[Stored data]

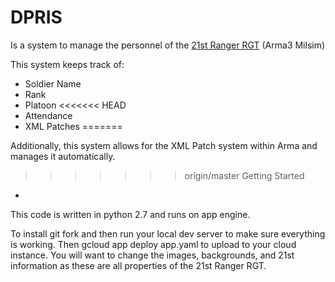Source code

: # DPRIS

Is a system to manage the personnel of the <a href="http://21starmyrangers.enjin.com/">21st Ranger RGT</a> (Arma3 Milsim)

This system keeps track of:
- Soldier Name
- Rank
- Platoon
<<<<<<< HEAD
- Attendance
- XML Patches
=======

Additionally, this system allows for the XML Patch system within Arma and manages it automatically.

>>>>>>> origin/master
Getting Started
-
This code is written in python 2.7 and runs on app engine. 

To install git fork and then run your local dev server to make sure everything is working. Then gcloud app deploy app.yaml to upload to your cloud instance.
You will want to change the images, backgrounds, and 21st information as these are all properties of the 21st Ranger RGT.

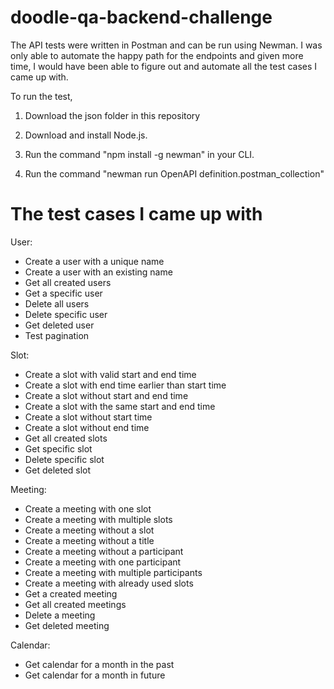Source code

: # doodle-qa-backend-challenge
The API tests were written in Postman and can be run using Newman. I was only able to automate the happy path for the endpoints and given more time, I would have been able to figure out and automate all the test cases I came up with.

To run the test, 

1. Download the json folder in this repository

2. Download and install Node.js.

3. Run the command "npm install -g newman" in your CLI.

4. Run the command "newman run OpenAPI definition.postman_collection"



# The test cases I came up with

User:

- Create a user with a unique name
- Create a user with an existing name
- Get all created users
- Get a specific user
- Delete all users
- Delete specific user
- Get deleted user
- Test pagination

Slot:
- Create a slot with valid start and end time
- Create a slot with end time earlier than start time
- Create a slot without start and end time
- Create a slot with the same start and end time
- Create a slot without start time
- Create a slot without end time
- Get all created slots
- Get specific slot
- Delete specific slot
- Get deleted slot

Meeting:
- Create a meeting with one slot
- Create a meeting with multiple slots
- Create a meeting without a slot
- Create a meeting without a title
- Create a meeting without a participant
- Create a meeting with one participant
- Create a meeting with multiple participants
- Create a meeting with already used slots
- Get a created meeting
- Get all created meetings
- Delete a meeting
- Get deleted meeting

Calendar:
- Get calendar for a month in the past
- Get calendar for a month in future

[Exercise aim]
Reproduce the records word for word, please, from their first line up to and including the line that contains "The API tests", but no pictures.

[Answer space]
Source code

: # DPRIS

Is a system to manage the personnel of the <a href="http://21starmyrangers.enjin.com/">21st Ranger RGT</a> (Arma3 Milsim)

This system keeps track of:
- Soldier Name
- Rank
- Platoon
<<<<<<< HEAD
- Attendance
- XML Patches
=======

Additionally, this system allows for the XML Patch system within Arma and manages it automatically.

>>>>>>> origin/master
Getting Started
-
This code is written in python 2.7 and runs on app engine. 

To install git fork and then run your local dev server to make sure everything is working. Then gcloud app deploy app.yaml to upload to your cloud instance.
You will want to change the images, backgrounds, and 21st information as these are all properties of the 21st Ranger RGT.

Source code

: # doodle-qa-backend-challenge
The API tests were written in Postman and can be run using Newman. I was only able to automate the happy path for the endpoints and given more time, I would have been able to figure out and automate all the test cases I came up with.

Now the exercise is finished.